Arrays

1. Definition
2. Search algorithms for arrays
3. Sorting algorithms for arrays

• Data structures are concepts, they are not related to programming languages :
  • What programming languages do is using data structures for implementing the primitives they provide.
  • For instance, the Array class in javascript is not an array data structure per se.
• Array data structure properties :
  • Physically speaking, an array if a finite number of contiguous bytes in the computer's memory.
  • Logically speaking, an array is a finite number of elements of a given size that are stored in a "physical" array.
  • Once initialized, it can't be resized (it will always store the same number of elements).
  • As a result, both "inserting" an "deleting" an element effectively results in overwriting another element.
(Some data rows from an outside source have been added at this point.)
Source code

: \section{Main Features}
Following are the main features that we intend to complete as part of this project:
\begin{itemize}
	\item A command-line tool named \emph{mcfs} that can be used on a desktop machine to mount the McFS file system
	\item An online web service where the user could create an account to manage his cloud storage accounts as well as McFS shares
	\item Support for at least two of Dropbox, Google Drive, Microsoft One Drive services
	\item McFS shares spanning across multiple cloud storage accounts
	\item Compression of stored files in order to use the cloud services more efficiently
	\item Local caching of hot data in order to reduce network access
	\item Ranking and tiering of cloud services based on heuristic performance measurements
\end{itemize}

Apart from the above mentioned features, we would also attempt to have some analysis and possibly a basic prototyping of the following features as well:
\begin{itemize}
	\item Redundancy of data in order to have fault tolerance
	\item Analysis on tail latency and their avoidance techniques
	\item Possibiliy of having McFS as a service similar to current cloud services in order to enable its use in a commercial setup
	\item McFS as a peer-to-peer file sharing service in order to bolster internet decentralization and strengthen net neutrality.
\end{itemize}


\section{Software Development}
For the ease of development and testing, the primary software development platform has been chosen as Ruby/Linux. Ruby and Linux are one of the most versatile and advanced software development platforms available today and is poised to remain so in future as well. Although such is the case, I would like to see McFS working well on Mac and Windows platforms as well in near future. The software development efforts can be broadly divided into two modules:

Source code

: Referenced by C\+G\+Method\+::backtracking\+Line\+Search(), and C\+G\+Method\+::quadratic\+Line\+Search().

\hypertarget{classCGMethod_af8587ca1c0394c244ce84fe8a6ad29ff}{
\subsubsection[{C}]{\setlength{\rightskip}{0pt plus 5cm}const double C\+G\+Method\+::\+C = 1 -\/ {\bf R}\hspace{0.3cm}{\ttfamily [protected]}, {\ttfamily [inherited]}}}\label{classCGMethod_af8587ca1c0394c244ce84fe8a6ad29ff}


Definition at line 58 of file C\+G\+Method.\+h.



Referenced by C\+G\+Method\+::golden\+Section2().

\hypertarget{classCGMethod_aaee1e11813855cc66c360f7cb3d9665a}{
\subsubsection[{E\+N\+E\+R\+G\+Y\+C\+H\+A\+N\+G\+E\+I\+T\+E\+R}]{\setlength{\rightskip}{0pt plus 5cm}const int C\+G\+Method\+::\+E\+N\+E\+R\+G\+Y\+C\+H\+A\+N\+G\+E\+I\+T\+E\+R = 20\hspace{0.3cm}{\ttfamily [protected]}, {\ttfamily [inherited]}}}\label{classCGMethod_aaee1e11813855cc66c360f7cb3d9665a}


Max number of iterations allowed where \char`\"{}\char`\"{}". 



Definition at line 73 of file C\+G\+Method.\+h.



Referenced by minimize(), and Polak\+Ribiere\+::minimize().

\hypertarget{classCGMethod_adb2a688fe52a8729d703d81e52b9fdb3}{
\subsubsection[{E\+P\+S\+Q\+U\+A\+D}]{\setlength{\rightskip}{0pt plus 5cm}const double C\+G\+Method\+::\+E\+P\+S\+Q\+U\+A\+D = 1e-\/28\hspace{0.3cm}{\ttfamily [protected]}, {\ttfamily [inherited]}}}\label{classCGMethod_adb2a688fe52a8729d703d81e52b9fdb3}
// this function (return x elements from the array beginning at index i) has a time complexity of O(1)
(x, i) => this.memory.subarray(this.ARRAY_START_OFFSET + i * this.BYTES_PER_ELEMENT, this.ARRAY_START_OFFSET + (i + x) * this.BYTES_PER_ELEMENT);

Note : Actual arrays do not even have the .length property available: it has to be specified at initialization depending on the space allocated and the element size in order to be available at a later stage.

• Search by iterating over all the elements of an array to find a search value.
• Time complexity: O(n).
• Use cases :
  1. Return whether the search value is present in an array.
  2. Return the first index in which the search value is found in an array.

• Only works on sorted arrays.
• Search by comparing search value x to the value y = array[Math.floor(array.length / 2)] :
  • If x === y : value is found.
  • If x < y : repeat the search on the first half of the array (excluding y).
  • If x > y : repeat the search on the second half of the array (excluding y).
• Repeat the search until the value is found or the array length becomes 0.
• Time complexity: O(log n) :
  • For instance, the compare / half operation will have to be successively performed 12 times for an array with 4096 elements Log2(4096) = 12.
• Use cases :
  1. Return whether the search value is present in the array.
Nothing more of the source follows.